As DOGE relentlessly cuts federal welfare, departmental, and staff spending, its supporters have cheered it on as an effective means to reduce spending. In reality, the so-called “department” has so far done next to nothing to save the U.S. money. Federal spending in Trump’s second term is over $200 billion more than it was at this point in Biden’s presidency- on track to top even Raegan’s catastrophic dent in the national debt. DOGE’s means are not justified for the ends. The means, things like cutting education budget, welfare programs, housing investment, labor reform. And the end; money simply redirected to much worse investments, more borrowing, and citizens left devastated. The Trump administration’s goal is not to save money as it’s perpetrators say it is, but to weaken the power of the nation’s people to dissent.
This second term is laced with malice, and this paper will cover one of its biggest: the republican party’s epidemic of ignorance. Work as a public servant entails the pursuit of knowledge, intellectual thought, and selflessness. More and more often, however, representatives and senators alike are attending sessions to get, to put it simply, schooled. It’s like a four-year-old preschooler running up to their teacher and saying “grass is blue” and by the time their teacher says “no the fuck it is not, we’re holding you back,” time has already been wasted that could have been used to teach everyone else.
Take Kristi Noem for example, the Secretary of Homeland Security who incorrectly stated in a Congress session last week that Habeas Corpus was “the president’s right to remove anybody from the country,” as if we lived in fascism. Her definition is the exact opposite of what Habeas Corpus actually is-criminal justice. That precious and expensive time that Noem held the floor, with many paid congresspeople present, was spent solely on giving her a ninth grade civics lesson. Why waste time like this when it could be much better spent actually getting things done?
For many voters, qualification is becoming increasingly irrelevant. The expectation of politicians to be well-educated that was once cherished and, essentially, required to even be on the ballot has dissipated. Like Georgia’s 2022 senate race between Walker and Warnock, an incredibly close election between a football star, who more than likely has CTE, and, something just as impressive, a decorated and well-respected reverend with a degree in theology. It was an unbelievably close race between the two. Somehow Walker, who is almost completely unfamiliar with politics, nearly won. This could mean one of two things; voters care more about their party winning than actual logic, or, somehow, Walker brainwashed half of Georgia using a mind control device he built, which, if true, is so impressive maybe it does qualify for him to be a Senate candidate.
Besides the absence of qualification and lack of basic knowledge about U.S. government functions, most far-right politicians are just not even thinking for themselves. You couldn’t convince me that there is a THING going on in Marjorie Taylor Green’s mind during her town hall meeting last month.

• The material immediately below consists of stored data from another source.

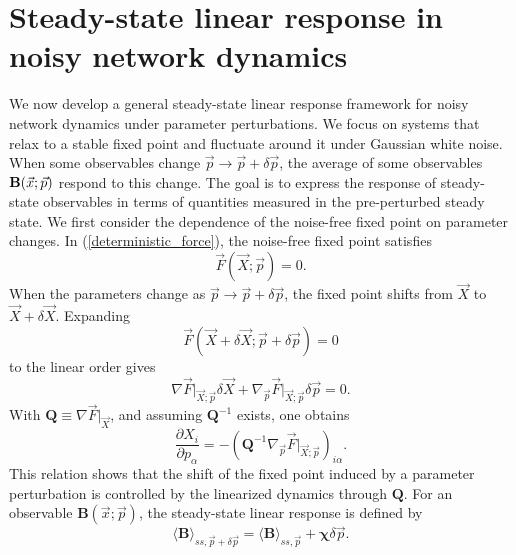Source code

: \section{Steady-state linear response in noisy network dynamics}
We now develop a general steady-state linear response framework for noisy network dynamics under parameter perturbations. We focus on systems that relax to a stable fixed point and fluctuate around it under Gaussian white noise. When some observables change $\vec{p} \rightarrow \vec{p} + \delta \vec{p}$, the average of some observables ${\bf B}(\vec{x}; \vec{p})$ respond to this change. The goal is to express the response of steady-state observables in terms of quantities measured in the pre-perturbed steady state. We first consider the dependence of the noise-free fixed point on parameter changes. In (\ref{deterministic_force}), the noise-free fixed point satisfies
\begin{equation}
    \vec{F}(\vec{X}; \vec{p}) = 0.
\end{equation}
When the parameters change as $\vec{p} \rightarrow \vec{p} + \delta \vec{p}$, the fixed point shifts from $\vec{X}$ to $\vec{X}+\delta \vec{X}$. Expanding
\begin{equation}
    \vec{F}(\vec{X}+\delta \vec{X}; \vec{p}+ \delta \vec{p}) = 0
\end{equation}
to the linear order gives
\begin{equation}
    \nabla \vec{F}\big|_{\vec{X}; \vec{p}} \delta \vec{X} + \nabla_{\vec{p}}\vec{F}\big|_{\vec{X}; \vec{p}} \delta \vec {p} = 0.
\end{equation}
With $\mathbf{Q}\equiv\nabla\vec{F}\big|_{\vec{X}}$, and assuming $\mathbf{Q}^{-1}$ exists, one obtains
\begin{equation}
    \frac{\partial X_i}{\partial p_\alpha} = -\left(\mathbf{Q}^{-1} \nabla_{\vec{p}} \vec{F}\big|_{\vec{X}; \vec{p}}\right)_{i\alpha}.
\end{equation}
This relation shows that the shift of the fixed point induced by a parameter perturbation is controlled by the linearized dynamics through $\mathbf{Q}$. For an observable $\mathbf{B}(\vec{x}; \vec{p})$, the steady-state linear response is defined by
\begin{equation}
    \langle \mathbf{B} \rangle_{ss, \vec{p}+\delta \vec{p}} = \langle \mathbf{B} \rangle_{ss, \vec{p}} + \boldsymbol{\chi} \delta \vec{p}.
    \label{response}
\end{equation}

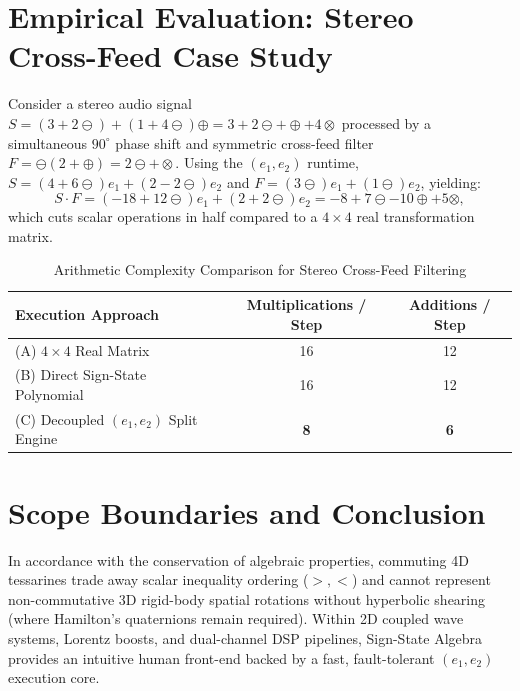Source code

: \documentclass[11pt,a4paper]{article}
\begin{document}
\section{Empirical Evaluation: Stereo Cross-Feed Case Study}
Consider a stereo audio signal $S = (3 + 2\ominus) + (1 + 4\ominus)\oplus = 3 + 2\ominus + \oplus + 4\otimes$ processed by a simultaneous $90^\circ$ phase shift and symmetric cross-feed filter $F = \ominus(2 + \oplus) = 2\ominus + \otimes$. Using the $(e_1, e_2)$ runtime, $S = (4 + 6\ominus)e_1 + (2 - 2\ominus)e_2$ and $F = (3\ominus)e_1 + (1\ominus)e_2$, yielding:
\begin{equation}
S \cdot F = (-18 + 12\ominus)e_1 + (2 + 2\ominus)e_2 = -8 + 7\ominus - 10\oplus + 5\otimes,
\end{equation}
which cuts scalar operations in half compared to a $4 \times 4$ real transformation matrix.

\begin{table}[h]
\centering
\caption{Arithmetic Complexity Comparison for Stereo Cross-Feed Filtering}
\label{tab:benchmark}
\begin{tabular}{@{}lcc@{}}
\toprule
Execution Approach & Multiplications / Step & Additions / Step \\
\midrule
(A) $4 \times 4$ Real Matrix & 16 & 12 \\
(B) Direct Sign-State Polynomial & 16 & 12 \\
(C) Decoupled $(e_1, e_2)$ Split Engine & \textbf{8} & \textbf{6} \\
\bottomrule
\end{tabular}
\end{table}

\section{Scope Boundaries and Conclusion}
In accordance with the conservation of algebraic properties, commuting 4D tessarines trade away scalar inequality ordering ($>, <$) and cannot represent non-commutative 3D rigid-body spatial rotations without hyperbolic shearing (where Hamilton's quaternions remain required). Within 2D coupled wave systems, Lorentz boosts, and dual-channel DSP pipelines, Sign-State Algebra provides an intuitive human front-end backed by a fast, fault-tolerant $(e_1, e_2)$ execution core.



\end{document}
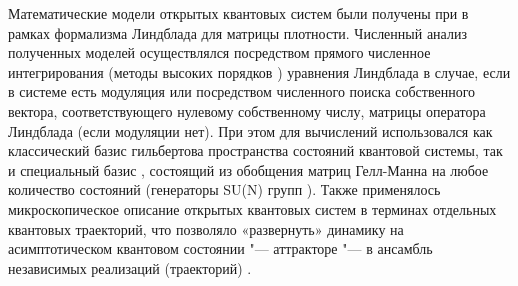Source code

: {\methods} 
Математические модели открытых квантовых систем были получены при в рамках формализма Линдблада \autocite{Lindblad1976, Gorini1976, book2007} для матрицы плотности.
Численный анализ полученных моделей осуществлялся посредством прямого численное интегрирования (методы высоких порядков \autocite{Lambert1991}) уравнения Линдблада в случае, если в системе есть модуляция или посредством численного поиска собственного вектора, соответствующего нулевому собственному числу, матрицы оператора Линдблада (если модуляции нет). При этом для вычислений использовался как классический базис гильбертова пространства состояний квантовой системы, так и специальный базис \cite{Liniov2019}, состоящий из обобщения матриц Гелл-Манна \autocite{GellMann1962} на любое количество состояний \autocite{Lendi1987} (генераторы SU(N) групп \autocite{Georgi2018}).
Также применялось микроскопическое описание открытых квантовых систем в терминах отдельных квантовых траекторий, что позволяло  «развернуть» динамику на асимптотическом квантовом состоянии "--- аттракторе "--- в ансамбль независимых реализаций (траекторий) \autocite{Dalibard1992, Dum1992, Plenio1998, Volokitin2017}.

Green, along with many other trump-backers, has faced Trump’s “Big Beautiful Bill” with an absolutely terrifying approach.
When considering a bill, a legislator should know and ponder three things: what the bills is about, it’s details, and the logistics. Regardless of party, affiliation, background, religion, or any other biasing factors, representatives of the people should always, always, read the bill being proposed. You could read a bill about allocating thirty million dollars to squirrels jet-skiing at the Mall of America and if you approve of it? That’s great! As long as we know you know about it. If you approved of it just by looking at the title “Jetskis for Squirrels Act?” Even better! I would too! If you voted yay without knowing shit about what is was or is? That would high-key be a disappointment.
To everyones surprise, she absolutely did not do either of those things. On June 3rd, she wrote “full transparency, I did not know about this section on pages 278-279 of the OBBB that strips states of the right to make laws or regulate AI for 10 years.” In other words, she didn’t read shit. First, how does one just casually mention this? That’s like barreling past a stop sign, ramming into a family of five with your pickup truck, and then saying “full transparency, I didn’t realize there was a massive red fucking stop sign there. Nor did I recognize I was going sixty miles an hour in a neighborhood. My b.”
Green has her experience of being a conspiracy theorist under her belt and this is the one thing she chooses not to devote time and energy into reading. With her three passed bills this year having been to rename a post office, rename another post office, and unwind energy conservation method in water heaters, it’s more than likely she just wanted something to feel contributive to.
Green wasn’t the only one to blindly approve of this bill, however. Many other far-right politicians simply skimmed through it, and, surprisingly, it’s not even entirely their fault. The “Big Beautiful Bill” is still in the Senate, having passed the House. This act is over one-thousand pages long, covering an incredibly wide variety of topics mostly unseen by Republican representatives.
In his recent town hall, Nebraska Senator Mike Flood was pressed about page 562 of the bill, titled “Restriction on Enforcement.” As if that didn’t sound sketchy enough, in it is a severe weakening of the judicial branch. Essentially, if passed, Federal Courts significantly limits the tools available to them to force compliance of those convicted. Court orders lose their threat to violators, opening the door to further undermining of the law from white house administration. Flood, who wasn’t aware of any of that, ultimately apologized and said “when I found out that provision was in the bill, I immediately reached out to my Senate counterparts and told them of my concern.β

Our leaders need to be knowledgeable, informed, and careful. Green and Flood learned a lesson that day that serves as an unbelievably damaging embarassment to themselves; do your job.
Without competent and careful representatives and senators, who’s going to hold the executive branch accountable? Trump is aware of his followers negligience, their blind support. Obviously, he is going to take advantage of that. The name “Restriction on Enforcement” itself is a red flag the size of the national debt. A piece written almost exclusively for Trump to dismiss him of his crimes.
To support does not mean to blindly follow. Healthy checks and balances require the critical attitude of all governmental branches and individuals within them, harshly shaping out one another to make them better. With the ignorant support of representatives and senators who, to put it bluntly, do not have a single original or constructive thought, Trump wins. The executive branch propels itself into full control, and nobody wins.
In local and state elections, vote for people who display knowledge. Vote for candidates who prove the ability to think for themselves, care for the matter at hand, and more than anything, put their country above their biases.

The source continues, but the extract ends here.